The Majority-Owned Venture: Does Copperweld Provide Immunity After American Needle?

A volume of comment has been produced examining the Supreme Court's recent decision in American Needle and contrasting or reconciling it with the Supreme Court's Dagher decision.1Some argue the two opinions are reconcilable as they both leave the examination of the joint venture's conduct anchored in the Rule of Reason. Others find the characterization of the joint venture in Dagher as a single entity, albeit while expressly avoiding the American Needle issue, juxtaposed with the treatment of a similar joint venture in American Needle as a conspiracy among multiple actors. The debate as to how these two opinions mesh will likely continue in the halls of academia and pages of law journals for months, if not years, to come. However, another wrinkle posed by American Needle - how to address majority-owned joint ventures - remains largely unaddressed.

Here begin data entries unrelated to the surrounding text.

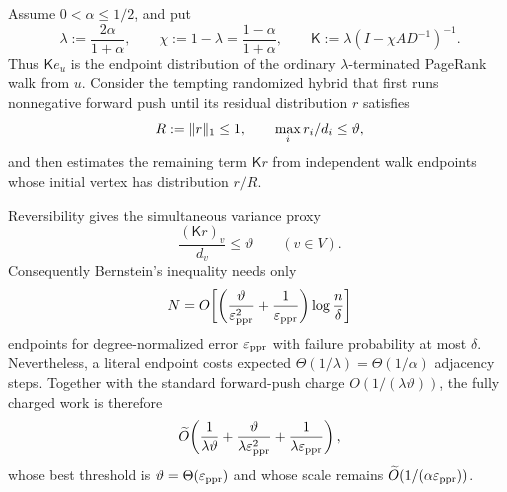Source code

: \begin{proposition}
\label{prop:aesp-cd-point-source-literal-walk-sampling-stop}
Assume \(0<\alpha\leq1/2\), and put
\begin{equation*}
 \lambda:=\frac{2\alpha}{1+\alpha},
 \qquad
 \chi:=1-\lambda=\frac{1-\alpha}{1+\alpha},
 \qquad
 \mathsf K:=\lambda(I-\chi AD^{-1})^{-1}.
\end{equation*}
Thus \(\mathsf K e_u\) is the endpoint distribution of the ordinary
\(\lambda\)-terminated PageRank walk from \(u\).  Consider the tempting
randomized hybrid that first runs nonnegative forward push until its residual
distribution \(r\) satisfies
\begin{equation*}
 R:=\norm r_1\leq1,
 \qquad
 \max_i r_i/d_i\leq\vartheta,
\end{equation*}
and then estimates the remaining term \(\mathsf K r\) from independent walk
endpoints whose initial vertex has distribution \(r/R\).

Reversibility gives the simultaneous variance proxy
\begin{equation}
 \frac{(\mathsf K r)_v}{d_v}\leq\vartheta
 \qquad(v\in V).
 \label{eq:aesp-cd-forward-walk-variance-proxy}
\end{equation}
Consequently Bernstein's inequality needs only
\begin{equation*}
 N=O\!\left[
  \left(\frac{\vartheta}{\epsppr^2}
       +\frac1{\epsppr}\right)
  \log\frac n\delta
 \right]
\end{equation*}
endpoints for degree-normalized error \(\epsppr\) with failure probability
at most \(\delta\).  Nevertheless, a literal endpoint costs expected
\(\Theta(1/\lambda)=\Theta(1/\alpha)\) adjacency steps.  Together with the
standard forward-push charge \(O(1/(\lambda\vartheta))\), the fully charged
work is therefore
\begin{equation}
 \widetilde O\!\left(
   \frac1{\lambda\vartheta}
  +\frac{\vartheta}{\lambda\epsppr^2}
  +\frac1{\lambda\epsppr}
 \right),
 \label{eq:aesp-cd-forward-literal-walk-work}
\end{equation}
whose best threshold is \(\vartheta=\Theta(\epsppr)\) and whose scale remains
\(\widetilde O(1/(\alpha\epsppr))\).


\end{proposition}

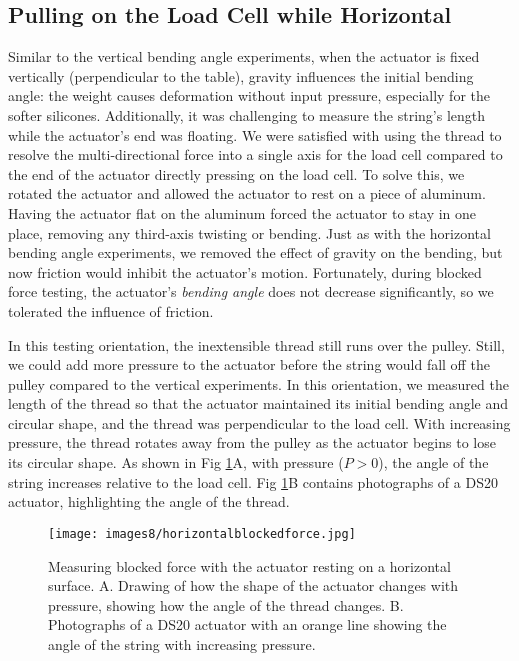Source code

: \clearpage
\subsection{Pulling on the Load Cell while Horizontal}

Similar to the vertical bending angle experiments, when the actuator is fixed vertically (perpendicular to the table), gravity influences the initial bending angle: the weight causes deformation without input pressure, especially for the softer silicones. Additionally, it was challenging to measure the string's length while the actuator's end was floating. We were satisfied with using the thread to resolve the multi-directional force into a single axis for the load cell compared to the end of the actuator directly pressing on the load cell. To solve this, we rotated the actuator and allowed the actuator to rest on a piece of aluminum. Having the actuator flat on the aluminum forced the actuator to stay in one place, removing any third-axis twisting or bending. Just as with the horizontal bending angle experiments, we removed the effect of gravity on the bending, but now friction would inhibit the actuator's motion. Fortunately, during blocked force testing, the actuator's \emph{bending angle} does not decrease significantly, so we tolerated the influence of friction. 

In this testing orientation, the inextensible thread still runs over the pulley. Still, we could add more pressure to the actuator before the string would fall off the pulley compared to the vertical experiments. In this orientation, we measured the length of the thread so that the actuator maintained its initial bending angle and circular shape, and the thread was perpendicular to the load cell. With increasing pressure, the thread rotates away from the pulley as the actuator begins to lose its circular shape. As shown in Fig \ref{fig:horizontalblockedforce}A, with pressure ($P > 0$), the angle of the string increases relative to the load cell. Fig \ref{fig:horizontalblockedforce}B contains photographs of a DS20 actuator, highlighting the angle of the thread. 

\begin{figure}[ht]
    \centering
     \texttt{[image: images8/horizontalblockedforce.jpg]}
    \caption{Measuring blocked force with the actuator resting on a horizontal surface. A. Drawing of how the shape of the actuator changes with pressure, showing how the angle of the thread changes. B. Photographs of a DS20 actuator with an orange line showing the angle of the string with increasing pressure.}
    \label{fig:horizontalblockedforce}
\end{figure}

Joint ventures are not always "joint" in the colloquial sense of that word. That is the ownership may not always be divided equally among the participants. For example, a joint venture may be owned 51 percent by one party and 49 percent by another. Prior to American Needle , many antitrust practitioners would have counseled that because the 51 percent or greater owned venture is controlled by the majority stakeholder, the venture is essentially a subsidiary of that company and, as such, subject to the Copperweld doctrine - i.e. , the antitrust decision holding that a parent corporation and its wholly owned subsidiary are not legally capable of conspiring with each other under the Sherman Act § 1. In the wake of American Needle , the venture's fate is not so clear.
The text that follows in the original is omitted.